For this article, one of the authors inspected and categorized every benchmark task along various dimensions described above: whether they could be completed using a terminal alone, whether they could minimize intended GUI interactions with terminal use and Python scripting, and whether they had serious errors. The other author reviewed a random sampling of these task categorizations and gave a second opinion. Except where otherwise noted, percentages given in this article are based on the rates at which both authors agreed on a task’s categorization.

Notes

  1. This is done either via the GUI itself or the accessibility tree

  2. In the extreme, models could find the open-source OSWorld-Verified dataset online and download the relevant part of the target state, often just a single file. We are not aware of any cases of such cheating. 

  3. This excludes eight samples that involve Google Drive. Most evaluations exclude these due to technical challenges with using Google accounts. 

  4. It also uses the non-open-source applications Chrome and VS Code. 

  5. The original paper records median human completion time of 2 minutes, with a long tail including “a significant number” taking 15 minutes. Human testers were college students. We expect that a significant amount of these longer human time-to-complete tasks are due to humans learning how to use unfamiliar applications e.g. GIMP. 

  6. Wang et al. showed that training on data from OS A and OS B leads to better performance on OS A than training on data from OS A alone. As expected, training only on data from OS A still leads to worse performance on OS B than training on data from OS B directly. 

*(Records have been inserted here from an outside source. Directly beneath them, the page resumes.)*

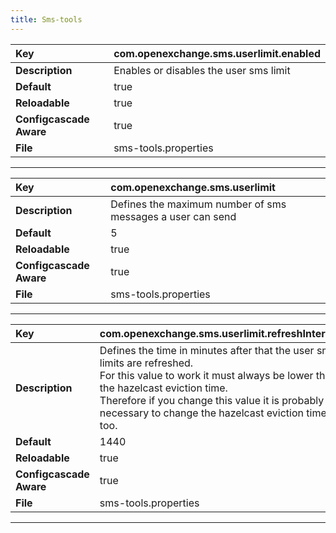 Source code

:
 ```yaml
---
title: Sms-tools
---
```


| __Key__ | com.openexchange.sms.userlimit.enabled |
|:----------------|:--------|
| __Description__ | Enables or disables the user sms limit<br> |
| __Default__ | true |
| __Reloadable__ | true |
| __Configcascade Aware__ | true |
| __File__ | sms-tools.properties |

---
| __Key__ | com.openexchange.sms.userlimit |
|:----------------|:--------|
| __Description__ | Defines the maximum number of sms messages a user can send<br> |
| __Default__ | 5 |
| __Reloadable__ | true |
| __Configcascade Aware__ | true |
| __File__ | sms-tools.properties |

---
| __Key__ | com.openexchange.sms.userlimit.refreshInterval |
|:----------------|:--------|
| __Description__ | Defines the time in minutes after that the user sms limits are refreshed.<br>For this value to work it must always be lower than the hazelcast eviction time. <br>Therefore if you change this value it is probably necessary to change the hazelcast eviction time too.<br> |
| __Default__ | 1440 |
| __Reloadable__ | true |
| __Configcascade Aware__ | true |
| __File__ | sms-tools.properties |

---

  7. One of the authors was unpleasantly reminded of an early-career job where his manager would give (what he felt to be) vague instructions for the formatting of presentation materials, and then be upset if the materials did not match their intent. 

  8. The paper doesn’t analyze the source of human errors. We assume it is a mix of ambiguous instructions, lack of human motivation vs. task difficulty, and invalid tasks (some but not all of which would have been fixed since release). 

  9. An example of this: “Export the table to a CSV file and then help me write code to find the medium price (fill empty value with average). Save the result in “result.txt”.” Our calc check gives a different answer (25.27) than the gold contents of results.txt (24.93).